EXERCISE DETAILS: Reproduce exactly the lines below, starting with the line that contains "- These lists will collect" and ending with the last line of the records, both included, and nothing else.

INFORMATION PROVIDED:
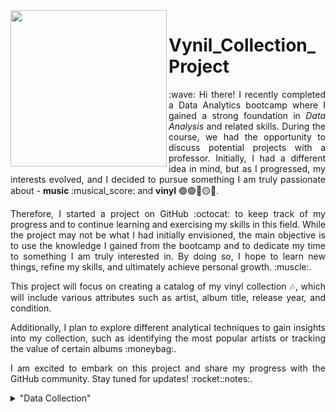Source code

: <img align="left" width="250" src="https://github.com/VannaLZ/Vynil_Collection_Project/blob/main/Freddy_Vynil.png" />

# Vynil_Collection_Project 
<p align='justify'>
:wave: Hi there! I recently completed a Data Analytics bootcamp where I gained a strong foundation in <i>Data Analysis</i> and related skills. During the course, we had the opportunity to discuss potential projects with a professor. Initially, I had a different idea in mind, but as I progressed, my interests evolved, and I decided to pursue something I am truly passionate about - <b>music</b> :musical_score: and <b>vinyl</b> 🟣🟢🔵🟡🎵.
</p>
<p align='justify'>
Therefore, I started a project on GitHub :octocat: to keep track of my progress and to continue learning and exercising my skills in this field. While the project may not be what I had initially envisioned, the main objective is to use the knowledge I gained from the bootcamp and to dedicate my time to something I am truly interested in. By doing so, I hope to learn new things, refine my skills, and ultimately achieve personal growth. :muscle:.
</p>
<p align='justify'>
This project will focus on creating a catalog of my vinyl collection 🎶, which will include various attributes such as artist, album title, release year, and condition. 
</p>
<p align='justify'>
Additionally, I plan to explore different analytical techniques to gain insights into my collection, such as identifying the most popular artists or tracking the value of certain albums :moneybag:.
</p>
<p align='justify'>
I am excited to embark on this project and share my progress with the GitHub community. Stay tuned for updates! :rocket::notes:.
</p>

<details>
<summary>"Data Collection"</summary>
1. [ ] Create a list in <i>Spotify</i> with all the albums I have in my collection.
  - These lists will be used for the tracks info (title, album, time etc.) 
2. [ ] Create a list in <i>[Discogs](https://www.discogs.com/)</i> 
  - These lists will collect info on the vinyl (genre, style, recorded studio, recorded year)
  - The <i>[Discogs](https://www.discogs.com/)</i> gave the opportunity to create <i>ad hoc</i> columns with info that can be downloaded in a CSS format.
</details>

SOLUTION TO THIS TASK:
  - These lists will collect info on the vinyl (genre, style, recorded studio, recorded year)
  - The <i>[Discogs](https://www.discogs.com/)</i> gave the opportunity to create <i>ad hoc</i> columns with info that can be downloaded in a CSS format.
</details>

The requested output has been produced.